С Иваном Денисовичем Цезарь не станет говорить об Эйзенштейне, о котором тот, наверное, даже и не слыхал. Но кавторанг, которого Цезарь по образованности и кругу интересов считает ровней себе, выражает тот взгляд на вещи, который, без сомнения, должен был бы одобрить и разделить Шухов. Хотелось бы, конечно, чтобы Иван Денисович стоял на более высокой ступени культуры и чтобы Цезарь Маркович, таким образом, мог бы говорить с ним решительно обо всем, что его интересует, но, думается, и тогда взгляды на многое были бы у них различны, потому что различен сам подход к жизни, само ее восприятие.
Иное дело кавторанг или тот высокий молчаливый старик, которого с уважением рассматривает Шухов за ужином.
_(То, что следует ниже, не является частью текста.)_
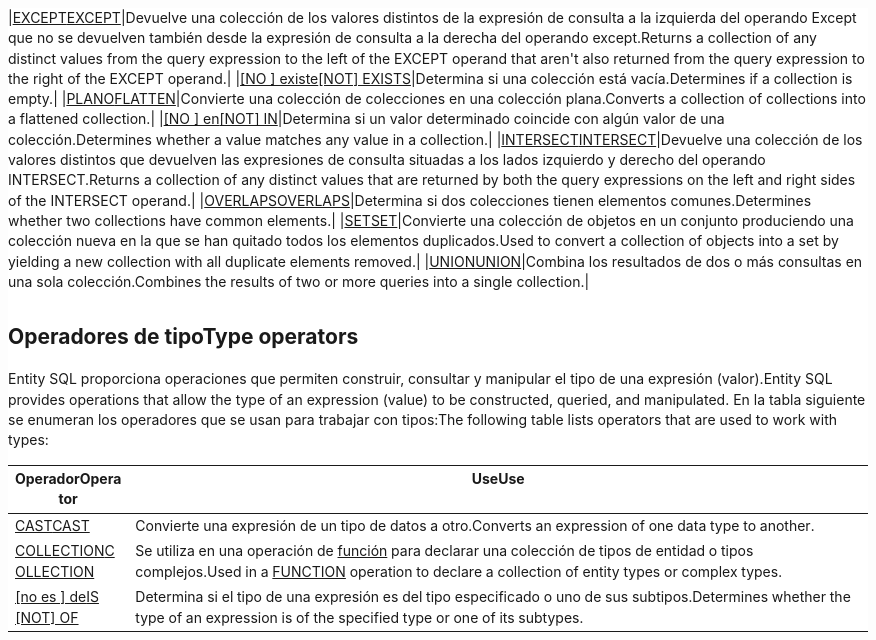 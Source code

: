 |[<span data-ttu-id="3eaf7-232">EXCEPT</span><span class="sxs-lookup"><span data-stu-id="3eaf7-232">EXCEPT</span></span>](except-entity-sql.md)|<span data-ttu-id="3eaf7-233">Devuelve una colección de los valores distintos de la expresión de consulta a la izquierda del operando Except que no se devuelven también desde la expresión de consulta a la derecha del operando except.</span><span class="sxs-lookup"><span data-stu-id="3eaf7-233">Returns a collection of any distinct values from the query expression to the left of the EXCEPT operand that aren't also returned from the query expression to the right of the EXCEPT operand.</span></span>|
|<span data-ttu-id="3eaf7-234">[\[NO \] existe](exists-entity-sql.md)</span><span class="sxs-lookup"><span data-stu-id="3eaf7-234">[\[NOT\] EXISTS](exists-entity-sql.md)</span></span>|<span data-ttu-id="3eaf7-235">Determina si una colección está vacía.</span><span class="sxs-lookup"><span data-stu-id="3eaf7-235">Determines if a collection is empty.</span></span>|
|[<span data-ttu-id="3eaf7-236">PLANO</span><span class="sxs-lookup"><span data-stu-id="3eaf7-236">FLATTEN</span></span>](flatten-entity-sql.md)|<span data-ttu-id="3eaf7-237">Convierte una colección de colecciones en una colección plana.</span><span class="sxs-lookup"><span data-stu-id="3eaf7-237">Converts a collection of collections into a flattened collection.</span></span>|
|<span data-ttu-id="3eaf7-238">[\[NO \] en](in-entity-sql.md)</span><span class="sxs-lookup"><span data-stu-id="3eaf7-238">[\[NOT\] IN](in-entity-sql.md)</span></span>|<span data-ttu-id="3eaf7-239">Determina si un valor determinado coincide con algún valor de una colección.</span><span class="sxs-lookup"><span data-stu-id="3eaf7-239">Determines whether a value matches any value in a collection.</span></span>|
|[<span data-ttu-id="3eaf7-240">INTERSECT</span><span class="sxs-lookup"><span data-stu-id="3eaf7-240">INTERSECT</span></span>](intersect-entity-sql.md)|<span data-ttu-id="3eaf7-241">Devuelve una colección de los valores distintos que devuelven las expresiones de consulta situadas a los lados izquierdo y derecho del operando INTERSECT.</span><span class="sxs-lookup"><span data-stu-id="3eaf7-241">Returns a collection of any distinct values that are returned by both the query expressions on the left and right sides of the INTERSECT operand.</span></span>|
|[<span data-ttu-id="3eaf7-242">OVERLAPS</span><span class="sxs-lookup"><span data-stu-id="3eaf7-242">OVERLAPS</span></span>](overlaps-entity-sql.md)|<span data-ttu-id="3eaf7-243">Determina si dos colecciones tienen elementos comunes.</span><span class="sxs-lookup"><span data-stu-id="3eaf7-243">Determines whether two collections have common elements.</span></span>|
|[<span data-ttu-id="3eaf7-244">SET</span><span class="sxs-lookup"><span data-stu-id="3eaf7-244">SET</span></span>](set-entity-sql.md)|<span data-ttu-id="3eaf7-245">Convierte una colección de objetos en un conjunto produciendo una colección nueva en la que se han quitado todos los elementos duplicados.</span><span class="sxs-lookup"><span data-stu-id="3eaf7-245">Used to convert a collection of objects into a set by yielding a new collection with all duplicate elements removed.</span></span>|
|[<span data-ttu-id="3eaf7-246">UNION</span><span class="sxs-lookup"><span data-stu-id="3eaf7-246">UNION</span></span>](union-entity-sql.md)|<span data-ttu-id="3eaf7-247">Combina los resultados de dos o más consultas en una sola colección.</span><span class="sxs-lookup"><span data-stu-id="3eaf7-247">Combines the results of two or more queries into a single collection.</span></span>|

## <a name="type-operators"></a><span data-ttu-id="3eaf7-248">Operadores de tipo</span><span class="sxs-lookup"><span data-stu-id="3eaf7-248">Type operators</span></span>

<span data-ttu-id="3eaf7-249">Entity SQL proporciona operaciones que permiten construir, consultar y manipular el tipo de una expresión (valor).</span><span class="sxs-lookup"><span data-stu-id="3eaf7-249">Entity SQL provides operations that allow the type of an expression (value) to be constructed, queried, and manipulated.</span></span> <span data-ttu-id="3eaf7-250">En la tabla siguiente se enumeran los operadores que se usan para trabajar con tipos:</span><span class="sxs-lookup"><span data-stu-id="3eaf7-250">The following table lists operators that are used to work with types:</span></span>

|<span data-ttu-id="3eaf7-251">Operador</span><span class="sxs-lookup"><span data-stu-id="3eaf7-251">Operator</span></span>|<span data-ttu-id="3eaf7-252">Use</span><span class="sxs-lookup"><span data-stu-id="3eaf7-252">Use</span></span>|
|--------------|---------|
|[<span data-ttu-id="3eaf7-253">CAST</span><span class="sxs-lookup"><span data-stu-id="3eaf7-253">CAST</span></span>](cast-entity-sql.md)|<span data-ttu-id="3eaf7-254">Convierte una expresión de un tipo de datos a otro.</span><span class="sxs-lookup"><span data-stu-id="3eaf7-254">Converts an expression of one data type to another.</span></span>|
|[<span data-ttu-id="3eaf7-255">COLLECTION</span><span class="sxs-lookup"><span data-stu-id="3eaf7-255">COLLECTION</span></span>](collection-entity-sql.md)|<span data-ttu-id="3eaf7-256">Se utiliza en una operación de [función](function-entity-sql.md) para declarar una colección de tipos de entidad o tipos complejos.</span><span class="sxs-lookup"><span data-stu-id="3eaf7-256">Used in a [FUNCTION](function-entity-sql.md) operation to declare a collection of entity types or complex types.</span></span>|
|<span data-ttu-id="3eaf7-257">[\[no es \] de](isof-entity-sql.md)</span><span class="sxs-lookup"><span data-stu-id="3eaf7-257">[IS \[NOT\] OF](isof-entity-sql.md)</span></span>|<span data-ttu-id="3eaf7-258">Determina si el tipo de una expresión es del tipo especificado o uno de sus subtipos.</span><span class="sxs-lookup"><span data-stu-id="3eaf7-258">Determines whether the type of an expression is of the specified type or one of its subtypes.</span></span>| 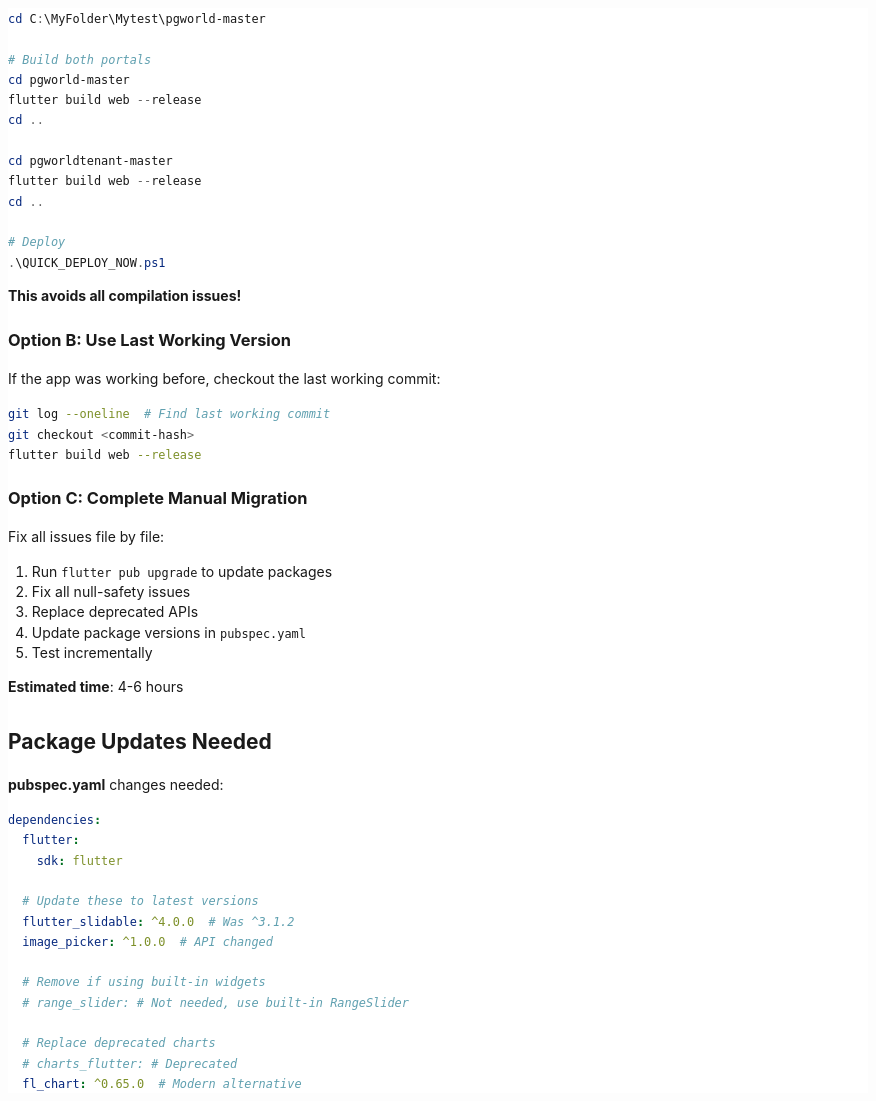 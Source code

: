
 ```powershell
cd C:\MyFolder\Mytest\pgworld-master

# Build both portals
cd pgworld-master
flutter build web --release
cd ..

cd pgworldtenant-master
flutter build web --release
cd ..

# Deploy
.\QUICK_DEPLOY_NOW.ps1
```

**This avoids all compilation issues!**

### Option B: Use Last Working Version

If the app was working before, checkout the last working commit:

```bash
git log --oneline  # Find last working commit
git checkout <commit-hash>
flutter build web --release
```

### Option C: Complete Manual Migration

Fix all issues file by file:

1. Run `flutter pub upgrade` to update packages
2. Fix all null-safety issues
3. Replace deprecated APIs
4. Update package versions in `pubspec.yaml`
5. Test incrementally

**Estimated time**: 4-6 hours

## Package Updates Needed

**pubspec.yaml** changes needed:

```yaml
dependencies:
  flutter:
    sdk: flutter
  
  # Update these to latest versions
  flutter_slidable: ^4.0.0  # Was ^3.1.2
  image_picker: ^1.0.0  # API changed
  
  # Remove if using built-in widgets
  # range_slider: # Not needed, use built-in RangeSlider
  
  # Replace deprecated charts
  # charts_flutter: # Deprecated
  fl_chart: ^0.65.0  # Modern alternative
```
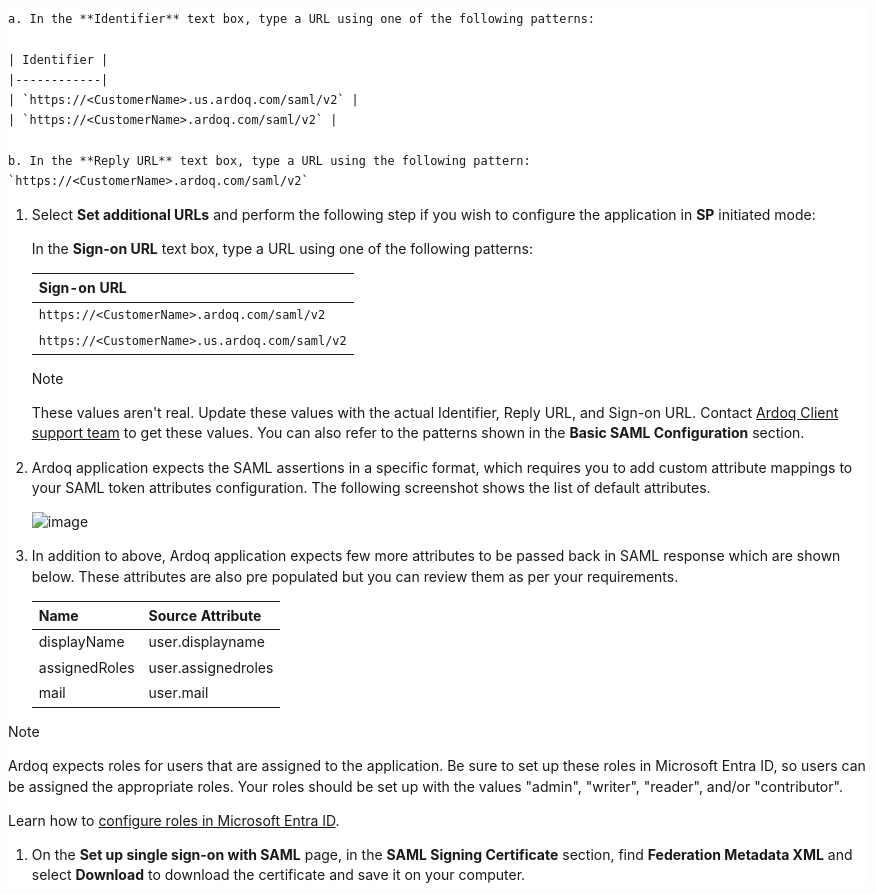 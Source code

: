     a. In the **Identifier** text box, type a URL using one of the following patterns:

	| Identifier |
	|------------|
	| `https://<CustomerName>.us.ardoq.com/saml/v2` |
	| `https://<CustomerName>.ardoq.com/saml/v2` |
	
    b. In the **Reply URL** text box, type a URL using the following pattern:
    `https://<CustomerName>.ardoq.com/saml/v2`

1. Select **Set additional URLs** and perform the following step if you wish to configure the application in **SP** initiated mode:

    In the **Sign-on URL** text box, type a URL using one of the following patterns:

	| Sign-on URL |
	|-------------|
	| `https://<CustomerName>.ardoq.com/saml/v2` |
	| `https://<CustomerName>.us.ardoq.com/saml/v2` |

	> [!NOTE]
	> These values aren't real. Update these values with the actual Identifier, Reply URL, and Sign-on URL. Contact [Ardoq Client support team](mailto:support@ardoq.com) to get these values. You can also refer to the patterns shown in the **Basic SAML Configuration** section.

1. Ardoq application expects the SAML assertions in a specific format, which requires you to add custom attribute mappings to your SAML token attributes configuration. The following screenshot shows the list of default attributes.

	![image](common/default-attributes.png)

1. In addition to above, Ardoq application expects few more attributes to be passed back in SAML response which are shown below. These attributes are also pre populated but you can review them as per your requirements.
	
	| Name |  Source Attribute|
	| -------------- | --------- |
	| displayName | user.displayname |
	| assignedRoles | user.assignedroles |
	| mail | user.mail |

  > [!NOTE]
  > Ardoq expects roles for users that are assigned to the application. Be sure to set up these roles in Microsoft Entra ID, so users can be assigned the appropriate roles. Your roles should be set up with the values "admin", "writer", "reader", and/or "contributor".
  >
  > Learn how to [configure roles in Microsoft Entra ID](~/identity-platform/howto-add-app-roles-in-apps.md#app-roles-ui).    
 
1. On the **Set up single sign-on with SAML** page, in the **SAML Signing Certificate** section,  find **Federation Metadata XML** and select **Download** to download the certificate and save it on your computer.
Старик этот был интеллигентом, по догадке И. Чичерова, и, должно быть, крепко воевал за справедливость, потому что сидел он по лагерям да по тюрьмам несчетно и ни одна амнистия его не коснулась. Но достоинства своего не утратил, себя не потерял. «Лицо его все вымотано было, но не до слабости фитиля-инвалида, а до камня тесаного, темного. И по рукам, большим, в трещинах и черноте, видать было, что не много выпадало ему за все годы отсиживаться придурком».
Отношение Шухова к придуркам, точно так же как его недоумение по поводу легкого промысла красилей, имеет в своей основе народное отношение к труду и к моральному долгу совместно работающих людей друг перед другом.
Обо всем этом стоит говорить подробнее, потому что, как ни удивительно, «придурки» тоже не остались в литературе без защиты и покровительства. В повести Б. Дьякова «Пережитое» («Звезда», 1963, № 3), написанной, видимо, не без влияния Солженицына и с внешним усвоением некоторых его интонаций, по одному вопросу – вопросу о «придурках» – идет нескрываемая полемика с «Иваном Денисовичем».
Героя повести Б. Дьякова, собравшегося в первый день своего лагерного срока выйти на общие работы, урезонивает более опытный инженер. Он дружески советует ему поскорее устроиться руководителем художественной самодеятельности при лагере, чтобы избежать общих работ. Инженер предупреждает новичка, что в лагере сидят не только жертвы беззакония, но и «настоящие мерзавцы», с ними-то и предстоит борьба. Сам же лагерный режим может показаться не слишком тяжелым, если вести себя умело: «В шахматы играете? Очень хорошо! Тогда вам известно: иной раз кажется – мат неизбежен, но… напряжение мысли, расчет, ход конем, или рокировка, или пешку в ферзи – и жизнь выиграна!.. Вы, разумеется, понимаете аллегории?»